On Tuesday 14 August a 200 metre section of the Morandi Bridge fell 45 metres killing 39 people. Prime Minister Giuseppe Conte has since declared a 12-month state of emergency across the Liguria region, as Italy attempts to take stock of the situation and an extensive investigation gets underway.
In response Highways England has issued a statement addressing both the tragedy and possibility of a similar collapse occurring on British soil. “Our deepest sympathies are with everyone involved in the tragic bridge collapse in Genoa, Italy,” said Mike Wilson, Highways England’s Chief Highways Engineer.
“We can reassure drivers that safety is and always will be our top priority. We have detailed design standards and quality control processes to ensure bridges are designed and constructed to provide safe and comfortable journeys for road users. This is supported by a thorough and regular regime for inspecting all structures, including bridges, on England’s motorways and major “A” roads and taking any necessary action to help ensure they stay safe.

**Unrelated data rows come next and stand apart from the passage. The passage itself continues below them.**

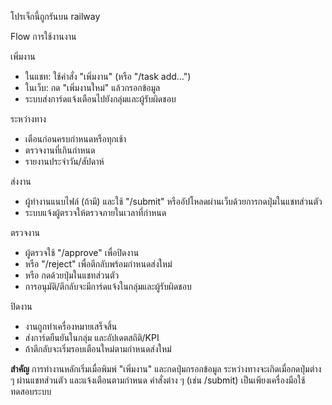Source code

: โปรเจ็กนี้ถูกรันบน railway


Flow การใช้งานงาน

เพิ่มงาน
- ในแชท: ใช้คำสั่ง "เพิ่มงาน" (หรือ "/task add…")
- ในเว็บ: กด "เพิ่มงานใหม่" แล้วกรอกข้อมูล
- ระบบส่งการ์ดแจ้งเตือนไปยังกลุ่มและผู้รับผิดชอบ

ระหว่างทาง
- เตือนก่อนครบกำหนดหรือทุกเช้า
- ตรวจงานที่เกินกำหนด
- รายงานประจำวัน/สัปดาห์

ส่งงาน
- ผู้ทำงานแนบไฟล์ (ถ้ามี) และใช้ "/submit" หรืออัปโหลดผ่านเว็บด้วยการกดปุ่มในแชทส่วนตัว
- ระบบแจ้งผู้ตรวจให้ตรวจภายในเวลาที่กำหนด

ตรวจงาน
- ผู้ตรวจใช้ "/approve" เพื่อปิดงาน
- หรือ "/reject" เพื่อตีกลับพร้อมกำหนดส่งใหม่
- หรือ กดด้วยปุ่มในแชทส่วนตัว
- การอนุมัติ/ตีกลับจะมีการ์ดแจ้งในกลุ่มและผู้รับผิดชอบ

ปิดงาน
- งานถูกทำเครื่องหมายเสร็จสิ้น
- ส่งการ์ดยืนยันในกลุ่ม และอัปเดตสถิติ/KPI
- ถ้าตีกลับจะเริ่มรอบเตือนใหม่ตามกำหนดส่งใหม่

**สำคัญ**
การทำงานหลักเริ่มเมื่อพิมพ์ "เพิ่มงาน" และกดปุ่มกรอกข้อมูล ระหว่างทางจะเกิดเมื่อกดปุ่มต่าง ๆ ผ่านแชทส่วนตัว และแจ้งเตือนตามกำหนด คำสั่งต่าง ๆ (เช่น /submit) เป็นเพียงเครื่องมือใช้ทดสอบระบบ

“A very small proportion of our structures are suspension or cable stayed bridges but none of them are of similar construction to the one in Genoa. We’re committed to continually improving our network to make every journey the safest it can be. So when the causes of the Genoa bridge collapse have been investigated and reported, we will carefully assess any lessons to be learnt and will bring in any required changes to standards and processes.”
Morandi Bridge was designed by its namesake, Riccardo Morandi, who oversaw construction in 1967. It was thought that the suspension bridge would withstand 100 years of use, though restructuring work is said to have taken place in 2016. Major repairs were also made during the 1990s. Whether these structural interventions played a part in the bridge’s collapse remains to be seen however.